McCarthy alleged that Joe Biden used his official office as vice president to coordinate with Hunter's business contacts and noted that Joe Biden was aware of Hunter's business dealings. He also brought up allegations that Joe Biden benefitted from Hunter's foreign business dealings. McCarthy argued that the Oversight Committee investigation demonstrated and warranted further investigation by the House of Representatives and that an impeachment inquiry would allow for a stronger investigation. McCarthy concluded the allegations by saying that Biden's family was given "special treatment" by the Biden administration despite these "serious allegations."

According to McCarthy, the impeachment inquiry would give House Republicans "the full power to gather all the facts and answers for the American public". Traditionally, congressional committees are given more sweeping authority to issue and enforce subpoenas when done so as part of an impeachment inquiry. McCarthy has drawn parallels between the Biden and Nixon administrations, accusing the Biden administration of using "government much like Richard Nixon by denying us to get the information that we need".

Despite claiming that he would hold a vote, McCarthy opened the inquiry independently. McCarthy has defended this reversal, saying that then-speaker Nancy Pelosi "changed the precedent" in launching an impeachment inquiry into Trump in 2019, when Pelosi announced an impeachment inquiry a month before a floor vote was eventually held to approve it. During the 2019 impeachment inquiry against Trump, McCarthy had asserted that he believed that an authorizing vote must be held in order for there to be a legitimate impeachment inquiry.

On December 13, 2023, the House of Representatives voted 221–212 to formalize the inquiry. Lawmakers voted along party lines to back a resolution that Republicans say will give them more power to gather evidence and enforce legal demands. The investigation, which began in January 2023 and was recently formalized, has yet to provide evidence Biden committed any high crimes or misdemeanors.

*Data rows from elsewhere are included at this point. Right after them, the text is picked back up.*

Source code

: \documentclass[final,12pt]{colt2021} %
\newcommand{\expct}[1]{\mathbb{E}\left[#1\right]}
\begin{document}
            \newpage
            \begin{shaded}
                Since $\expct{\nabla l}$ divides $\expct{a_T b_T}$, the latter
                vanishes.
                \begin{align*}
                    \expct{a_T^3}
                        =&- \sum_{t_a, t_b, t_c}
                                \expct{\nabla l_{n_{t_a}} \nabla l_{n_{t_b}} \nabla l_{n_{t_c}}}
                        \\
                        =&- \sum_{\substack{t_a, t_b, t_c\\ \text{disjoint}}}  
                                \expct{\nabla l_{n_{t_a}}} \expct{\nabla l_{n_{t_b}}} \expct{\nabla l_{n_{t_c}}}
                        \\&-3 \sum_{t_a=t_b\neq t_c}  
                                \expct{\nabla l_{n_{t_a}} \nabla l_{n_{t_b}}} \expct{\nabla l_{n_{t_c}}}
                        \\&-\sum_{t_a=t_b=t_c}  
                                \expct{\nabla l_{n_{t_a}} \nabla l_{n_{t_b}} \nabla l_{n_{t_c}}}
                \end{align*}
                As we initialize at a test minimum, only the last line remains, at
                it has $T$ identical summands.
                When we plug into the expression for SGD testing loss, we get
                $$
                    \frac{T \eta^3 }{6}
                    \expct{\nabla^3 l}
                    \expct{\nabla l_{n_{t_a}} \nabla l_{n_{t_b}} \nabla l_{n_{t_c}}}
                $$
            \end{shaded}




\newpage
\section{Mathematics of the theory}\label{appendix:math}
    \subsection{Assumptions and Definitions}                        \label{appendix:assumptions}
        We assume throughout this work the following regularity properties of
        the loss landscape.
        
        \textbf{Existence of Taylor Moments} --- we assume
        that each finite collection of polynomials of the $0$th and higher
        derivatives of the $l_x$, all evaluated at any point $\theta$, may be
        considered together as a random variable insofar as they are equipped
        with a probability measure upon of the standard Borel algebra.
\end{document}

==House committee investigations==
The House Oversight Committee plans to focus on the Biden family and their finances, the House Judiciary Committee on alleged coverups, and the House Ways and Means Committee on tax sensitive information.

Comer said that House Oversight investigators would seek additional emails dating back to the Obama administration and witness testimony from people alleging misconduct by the Biden family. The Oversight Committee also plans to pursue bank records for Hunter and James Biden, Joe Biden's brother. The Oversight Committee's ranking member, Jamie Raskin, who was lead manager during Donald Trump's second impeachment trial, has referred to the GOP investigation as a "complete and total bust." The House Oversight Committee officially held its first hearing on September 28.

Jordan said that the House Judiciary Committee planned to subpoena lawyers in the Justice Department's tax division who worked on the Weiss special counsel investigation into Hunter, headed by United States Attorney David Weiss. The ranking member, Jerrold Nadler, called the impeachment inquiry "absurd," and said that it was "poisoning our vital oversight work."

The Comer committee issued a subpoena for Hunter's bank records on September 25, finding he received two wire transfers from Chinese nationals in summer 2019 that listed his father's Delaware home as the beneficiary address. Comer said, "Joe Biden's abuse of public office for his family's financial gain threatens our national security. What did the Bidens do with this money from Beijing?" Hunter's attorney Abbe Lowell asserted the wires were loans from a Chinese company in which Biden had invested in 2017, and he used his equity in the investment as security for the loans. Lowell said the money went into "his new bank account which listed the address on his driver's license, his parents' address, because it was his only permanent address at the time."

Smith held a press conference on September 27 to discuss allegations of Biden influence peddling and a two-tiered justice system. Smith alleged that Hunter sent a WhatsApp message in June 2017, telling a business associate that he said he was not willing to "sign over my family's brand." Smith said it was clear that Hunter was referring to "Vice President Joe Biden's political power and influence." Joe's term as vice president had ended months earlier, but Smith said Biden was a presidential candidate at that time; Joe announced his candidacy in April 2019. Smith also discussed an email from a Weiss deputy telling investigators to remove all references to Joe Biden as "political figure one" from a search warrant for Hunter. When a reporter mentioned the email was sent in August 2020, when Trump was president, Smith suggested that was inconsequential to the underlying allegation of a two-tiered justice system. When pressed on the timelines of his comments, Smith said he was "not an expert on the timeline" but would like the Bidens to "tell us about all the timelines."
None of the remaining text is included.